Les discussions sont instructives, mais la véritable opération de persuasion commence pendant la fête qui suit. Pour l'historien Peter Waite, « la naissance de la Confédération a lieu à un moment très précis » : celui où les Canadiens commencent à faire couler le champagne des réserves bien garnies du Queen Victoria.

Quand, finalement, les délégués en viennent à aborder le sujet pour lequel la conférence avait d'abord été organisée, il est évident que l'union des Maritimes ne verra jamais le jour. Les représentants de l'Île-du-Prince-Édouard demandent, de façon totalement irréaliste, que Charlottetown soit la capitale de la province unie. Au moins, dans une fédération canadienne plus vaste, la petite ville serait la capitale de quelque chose.

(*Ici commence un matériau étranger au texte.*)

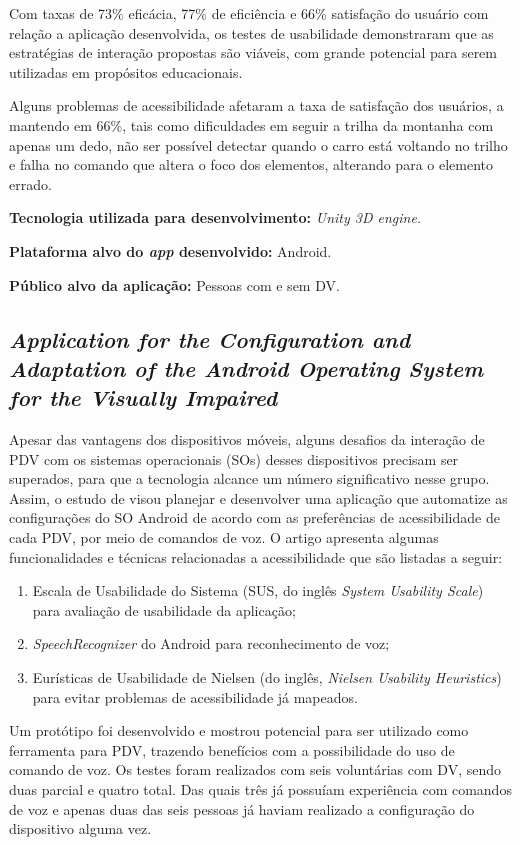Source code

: Com taxas de 73\% eficácia, 77\% de eficiência e 66\% satisfação do usuário com relação a aplicação desenvolvida, os testes de usabilidade demonstraram que as estratégias de interação propostas são viáveis, com grande potencial para serem utilizadas em propósitos educacionais.

Alguns problemas de acessibilidade afetaram a taxa de satisfação dos usuários, a mantendo em 66\%, tais como dificuldades em seguir a trilha da montanha com apenas um dedo, não ser possível detectar quando o carro está voltando no trilho e falha no comando que altera o foco dos elementos, alterando para o elemento errado.

\textbf{Tecnologia utilizada para desenvolvimento:} \emph{Unity 3D engine}.

\textbf{Plataforma alvo do \emph{app} desenvolvido:} Android.

\textbf{Público alvo da aplicação:} Pessoas com e sem DV\@.

\subsection{\emph{Application for the Configuration and Adaptation of the Android Operating System for the Visually Impaired}}

Apesar das vantagens dos dispositivos móveis, alguns desafios da interação de PDV com os sistemas operacionais (SOs) desses dispositivos precisam ser superados, para que a tecnologia alcance
um número significativo nesse grupo. Assim, o estudo de  visou planejar e desenvolver uma aplicação que automatize as configurações do SO Android de acordo com
as preferências de acessibilidade de cada PDV, por meio de comandos de voz. O artigo apresenta algumas funcionalidades e técnicas relacionadas a acessibilidade que são listadas a seguir:

\begin{enumerate}
    \item Escala de Usabilidade do Sistema (SUS, do inglês \emph{System Usability Scale}) para avaliação de usabilidade da aplicação;
    \item \emph{SpeechRecognizer} do Android para reconhecimento de voz;
    \item Eurísticas de Usabilidade de Nielsen (do inglês, \emph{Nielsen Usability Heuristics}) para evitar problemas de acessibilidade já mapeados.
\end{enumerate}

Um protótipo foi desenvolvido e mostrou potencial para ser utilizado como ferramenta para PDV, trazendo benefícios com a possibilidade do uso de comando de voz.
Os testes foram realizados com seis voluntárias com DV, sendo duas parcial e quatro total.
Das quais três já possuíam experiência com comandos de voz e apenas duas das seis pessoas já haviam realizado a configuração do dispositivo alguma vez.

Que ce soit à cause du champagne, du moment choisi pour le faire ou de l'accord tacite du ministère des colonies britanniques, on gagne les partisans de l'union des Maritimes à la nouvelle cause. Le Morning Telegraph de Saint John rapporte que le bateau de croisière confédéré ancré dans le port, le Queen Victoria, pouvait rivaliser avec les croiseurs de la guerre civile « quant au nombre et à la valeur de leurs conquêtes. Le Nouveau-Brunswick, la Nouvelle-Écosse et l'Île-du-Prince-Édouard ont été dans sa ligne de mire..., ses pièces d'artillerie les plus connues étant Cartier, Macdonald et Galt. »

Une fois les membres de la conférence rendus à Halifax, il devient évident que les délégués ont pris une décision stupéfiante : celle d'organiser, à Québec dès le 10 octobre, une nouvelle conférence visant à mettre au point les détails d'une union de tous les citoyens de l'Amérique du Nord britannique. À l'occasion du banquet de clôture, Macdonald répond au toast porté en l'honneur d'une union coloniale. Il promet d'éviter les erreurs commises par nos voisins américains et de préserver l'identité de chacune des provinces, tout en créant un gouvernement central fort.

La Conférence de Charlottetown illustre les forces et les faiblesses de la représentation politique de l'époque. Il ne se trouve aucune femme parmi les délégués et seulement une poignée de catholiques. Il n'y a pas d'Acadiens du Nouveau-Brunswick, pas d'Écossais de la Nouvelle-Écosse, pas d'ouvriers ou de fermiers ni d'autochtones. D'un autre côté, grâce aux efforts de Charles Tupper de la Nouvelle-Écosse et, contrairement au cas des conférences constitutionnelles des années 1990 qui aboutiront à des fiascos, tous les partis élus sont représentés. Au moins, les délégués de l'époque représentent les fermiers et les travailleurs qui constituent la majeure partie de leur électorat, plutôt que le pouvoir concentré des entreprises qui domine la politique d'aujourd'hui. « À la conférence de 1864 à Charlottetown, la confédération, d'un voeu pieux et irréalisable qu'elle était, devient un programme politique qui peut être pris au sérieux », écrit l'historien Christopher Moore. Et c'est à ce moment que le Canada est né.